How does one iterate through a list datastructure using indices. For example consider a sentence in form a list with each element being a word. Can I step through each word using the index? Something like this --
// sentence defined something like this - List<String>
int size = sentence.size();
for (int i=0; i<size-1; i++)
{
System.out.println(sentence[i] + " " + sentence[i+1]);
}
ofcourse the above code doesn't work but is it possible to do something on those lines? As you can see, I want to access the two consecutive elements and using iterators, it starts becoming really messy.
You can use the get(i) method instead of [i]:
for (int i=0; i<size-1; i++) {
System.out.println(sentence.get(i) + " " + sentence.get(i+1));
}
List instances are not the same as arrays. They have specific methods for obtaining items at certain indexes. Try this:
// sentence defined something like this - List<String>
int size = sentence.size();
for (int i=0; i<size-1; i++)
{
System.out.println(sentence.get(i) + " " + sentence.get(i + 1));
}
Now if you had an array (e.g. String[] sentence = new String[]{"hello", "there"}), what you had would work fine.
As a side note, Java has a for-each loop that can be used on both arrays and Lists:
for (String s : sentence) {
// do something
}
Of course, this can't be used in your case because you're accessing elements at multiple indexes in each iteration of your loop - but it's important to know that something like this exists.
The x[i] expression syntax in Java can only be used for arrays. Nothing else.
As other answers have stated, the way to step through the elements of a Java list using indices is to use List.get(int).
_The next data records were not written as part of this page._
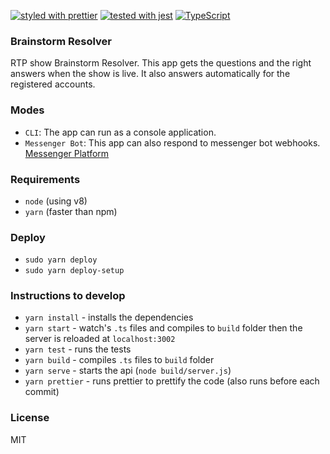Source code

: [![styled with prettier](https://img.shields.io/badge/styled_with-prettier-ff69b4.svg)](https://github.com/prettier/prettier)
[![tested with jest](https://img.shields.io/badge/tested_with-jest-99424f.svg)](https://github.com/facebook/jest)
[![TypeScript](https://badges.frapsoft.com/typescript/code/typescript.svg?v=101)](https://github.com/ellerbrock/typescript-badges/)

### Brainstorm Resolver

RTP show Brainstorm Resolver. This app gets the questions and the right answers when the show is live. It also answers automatically for the registered accounts.

### Modes
- `CLI`: The app can run as a console application.
- `Messenger Bot`: This app can also respond to messenger bot webhooks. [Messenger Platform](https://developers.facebook.com/docs/messenger-platform/getting-started/quick-start)

### Requirements
- `node` (using v8)
- `yarn` (faster than npm)

### Deploy
- `sudo yarn deploy` 
- `sudo yarn deploy-setup` 

### Instructions to develop
- `yarn install` - installs the dependencies
- `yarn start` - watch's `.ts` files and compiles to `build` folder then the server is reloaded at `localhost:3002`
- `yarn test` - runs the tests
- `yarn build` - compiles `.ts` files to `build` folder
- `yarn serve` - starts the api (`node build/server.js`)
- `yarn prettier` - runs prettier to prettify the code (also runs before each commit)

### License
MIT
However, there is an important performance issue that needs to be considered when you do this.
The issue is that the cost of a get(int) call depends on what List implementation class you use:
For an ArrayList (or a Vector) the get(int) operation on a list of length N is O(1). That means that it does not depend on the list length, and in fact it is cheap: only a bit more expensive than an someArray[i].
For a LinkedList, the get(int) operation on a list has to step through the list from the beginning until it reaches the position you asked for. If the list length is N, then the average cost of get(int) (assuming a random position in the list) is O(N); i.e. it is proportional to the list length. If the length is long, then that will be expensive.
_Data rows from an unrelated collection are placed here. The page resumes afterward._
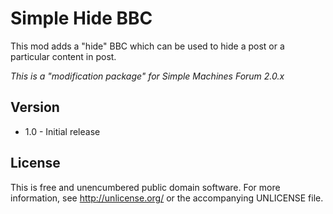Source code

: Simple Hide BBC
===============
This mod adds a "hide" BBC which can be used to hide a post or a particular content in post.

*This is a "modification package" for Simple Machines Forum 2.0.x*

Version
-------
* 1.0 - Initial release

License
-------
This is free and unencumbered public domain software. For more information, see <http://unlicense.org/> or the accompanying UNLICENSE file.
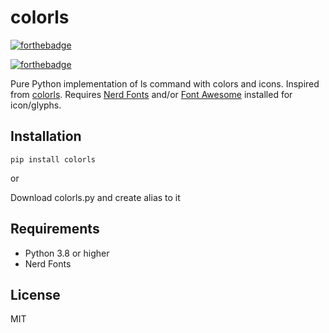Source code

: # colorls

[![forthebadge](https://forthebadge.com/images/badges/made-with-python.svg)](https://forthebadge.com)

[![forthebadge](https://forthebadge.com/images/badges/works-on-my-machine.svg)](https://forthebadge.com)

Pure Python implementation of ls command with colors and icons. Inspired from [colorls](https://github.com/athityakumar/colorls). Requires [Nerd Fonts](https://github.com/ryanoasis/nerd-fonts/blob/master/readme.md) and/or [Font Awesome](https://fontawesome.com/) installed for icon/glyphs.

## Installation
`pip install colorls` 

or

Download colorls.py and create alias to it
## Requirements
- Python 3.8 or higher
- Nerd Fonts

## License
MIT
By contrast, if you use an Iterator (explicitly, or implicitly by using the for (E e : l) syntax), getting each element will be O(1) for all of the list implementations in java.util and java.util.concurrent (ignoring multi-threading issues such as heavy contention).
Having said that, there are some cases where iterators don't work, and the application needs to use indices.
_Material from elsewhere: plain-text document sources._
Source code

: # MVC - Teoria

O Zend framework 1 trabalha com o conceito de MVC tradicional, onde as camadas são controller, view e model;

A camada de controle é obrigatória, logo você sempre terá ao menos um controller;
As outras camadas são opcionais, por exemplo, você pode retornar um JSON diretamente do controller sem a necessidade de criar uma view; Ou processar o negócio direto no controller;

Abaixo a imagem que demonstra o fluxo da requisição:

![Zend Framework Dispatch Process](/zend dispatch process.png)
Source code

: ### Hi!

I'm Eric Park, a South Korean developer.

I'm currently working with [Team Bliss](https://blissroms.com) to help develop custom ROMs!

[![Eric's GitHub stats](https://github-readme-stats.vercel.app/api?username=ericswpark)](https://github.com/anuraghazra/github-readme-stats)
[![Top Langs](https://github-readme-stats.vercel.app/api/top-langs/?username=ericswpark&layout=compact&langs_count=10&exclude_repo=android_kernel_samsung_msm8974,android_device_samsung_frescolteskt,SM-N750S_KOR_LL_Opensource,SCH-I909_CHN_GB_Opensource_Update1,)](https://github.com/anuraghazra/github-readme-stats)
You can also use Iterator in this case for ex:
first of all put ur elements on arraylist and try to use Iterator like this:
ArrayList arrayList = new ArrayList();
Iterator itr = arrayList.iterator();
while(itr.hasNext())
{
System.out.println(itr.next()); // Print out the elements from arraylist
}
You can process consecutive pairs of values from a list without using indices. Here's one way:
private void processWordsInSentence(List<String> sentence) {
Iterator<String> it = sentence.iterator();
if (it.hasNext()) {
String previous = it.next();
while(it.hasNext()) {
String current = it.next();
// use previous and current values, e.g.
System.out.println(previous + " " + current);
previous = current;
}
}
}
Why would you want to use something like this instead of sentence.get(index)? I would offer a couple of reasons:
In your sample, your processing is really concerned with consecutive
values from the list, not their positions. So there's no "value add"
to having to fiddle with the index explicitly.
Remember that List<T> is an interface with multiple
implementations. ArrayList<T> performs .get(index) in constant
time, but that same call on a LinkedList<T> requires time
proportional to the value of index. So there could be a real performance
consideration.
The processWordsInSentence implementation above does have to deal explicitly with the case of lists with less than two elements. The loop inside the guarding if can be written with a for statement, to separate traversal from processing the actual data a bit more aggressively, if you prefer that style.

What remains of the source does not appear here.